California University To Allow Media At Palin Event


Sarah Palin flashes a thumbs up towards her husband Todd as she begins to address a crowd during a stop of the Tea Party Express on Boston Common on April 14.

After months of requests from reporters, a California university has agreed to allow members of the media to attend a fundraiser next week featuring Sarah Palin.

Officials with California State University, Stanislaus issued an e-mail advisory Friday announcing that the June 25 gala at its Turlock campus would be open to the press. The Associated Press has been requesting access to the event since mid-April.

Palin’s appearance has generated widespread coverage and criticism since it was announced in March. University officials have refused to divulge the terms of the former Alaska governor’s contract or her speaking fee for the event, where the least expensive tickets cost $500.

CSU Stanislaus says its foundation handled the negotiations and is legally exempt from public records requirements. Palin has commanded fees as high as $100,000.

A spokesman for one of CSU’s most vocal critics in the matter, state Sen. Leland Yee, said Friday the decision to allow media access should have been a “no-brainer.”

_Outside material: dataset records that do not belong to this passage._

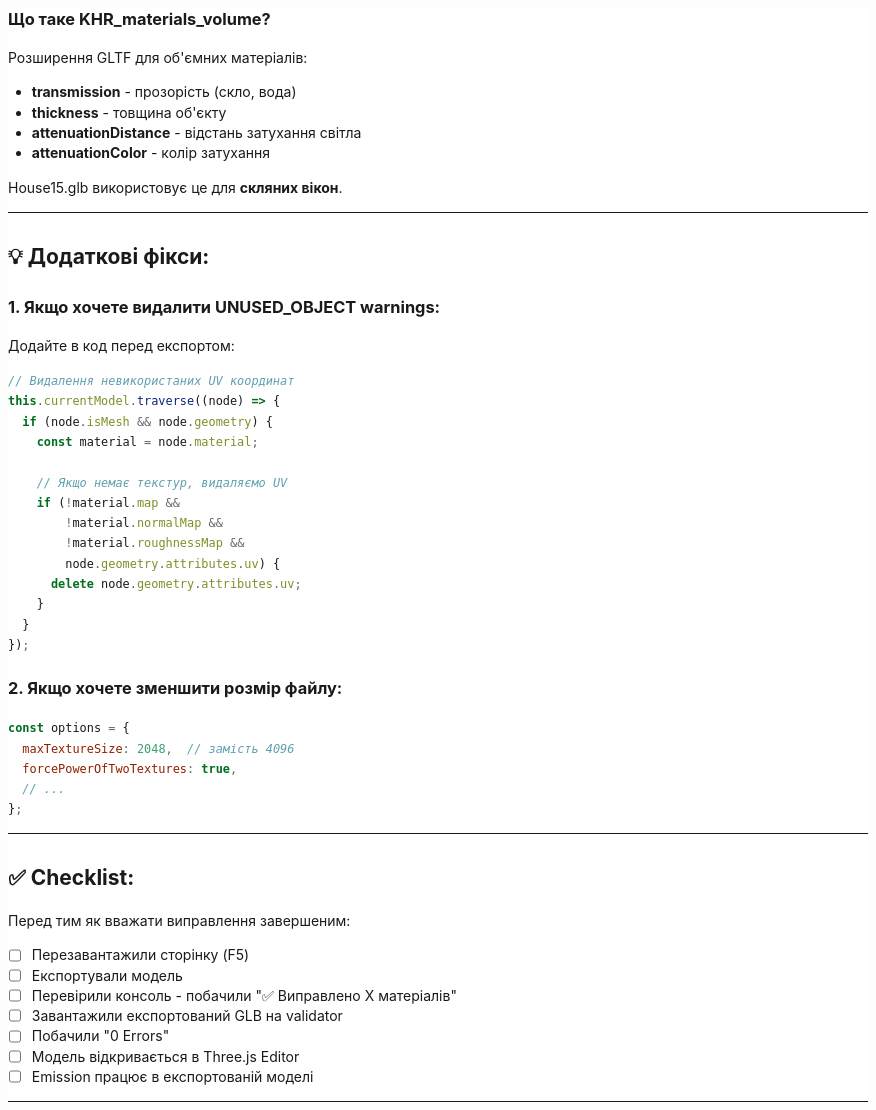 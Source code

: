 ### Що таке KHR_materials_volume?

Розширення GLTF для об'ємних матеріалів:
- **transmission** - прозорість (скло, вода)
- **thickness** - товщина об'єкту
- **attenuationDistance** - відстань затухання світла
- **attenuationColor** - колір затухання

House15.glb використовує це для **скляних вікон**.

---

## 💡 Додаткові фікси:

### 1. Якщо хочете видалити UNUSED_OBJECT warnings:

Додайте в код перед експортом:
```javascript
// Видалення невикористаних UV координат
this.currentModel.traverse((node) => {
  if (node.isMesh && node.geometry) {
    const material = node.material;
    
    // Якщо немає текстур, видаляємо UV
    if (!material.map && 
        !material.normalMap && 
        !material.roughnessMap &&
        node.geometry.attributes.uv) {
      delete node.geometry.attributes.uv;
    }
  }
});
```

### 2. Якщо хочете зменшити розмір файлу:

```javascript
const options = {
  maxTextureSize: 2048,  // замість 4096
  forcePowerOfTwoTextures: true,
  // ...
};
```

---

## ✅ Checklist:

Перед тим як вважати виправлення завершеним:

- [ ] Перезавантажили сторінку (F5)
- [ ] Експортували модель
- [ ] Перевірили консоль - побачили "✅ Виправлено X матеріалів"
- [ ] Завантажили експортований GLB на validator
- [ ] Побачили "0 Errors"
- [ ] Модель відкривається в Three.js Editor
- [ ] Emission працює в експортованій моделі

---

“It’s somewhat mind-boggling this took so long,” said the spokesman, Adam Keigwin.

Keigwin said Yee, a San Francisco Democrat, would encourage the university to extend the same invitation to its students.

CSU Stanislaus officials said it was never their intention to keep reporters out of the June 25 event.

“We always knew there would be great demand for Gov. Palin because she is such a compelling public figure,” said university spokeswoman Eve Hightower.

Last month, CSU Stanislaus released dozens of documents in response to California Public Records Act requests from the AP and the open-government group Californians Aware.

The paperwork included e-mails documenting the university’s efforts to limit public fallout over Palin’s visit. It did not include information about her contract.

The state attorney general’s office is currently conducting an investigation into the CSU Stanislaus Foundation’s finances as well as allegations by several students that university officials threw away Palin-related documents in a campus trash bin in April.

One of the documents recovered at the time appeared to be a portion of Palin’s contract, detailing perks such as first-class airfare for two, deluxe hotel accommodations and bottles of water complete with bendable straws.

Palin has since waded into California politics. She endorsed former Hewlett-Packard Co. chief executive Carly Fiorina in her bid to unseat Democratic Sen. Barbara Boxer and is backing Star Parker, a long-shot Republican candidate challenging Democratic Rep. Laura Richardson in a heavily Democratic Los Angeles-area congressional district.

Next week’s address to the university foundation will be Palin’s second speech to a large California audience this year.

In February, she addressed a logging conference in Redding, 160 miles north of Sacramento, telling attendees that research supporting global climate change was a “bunch of snake oil science.”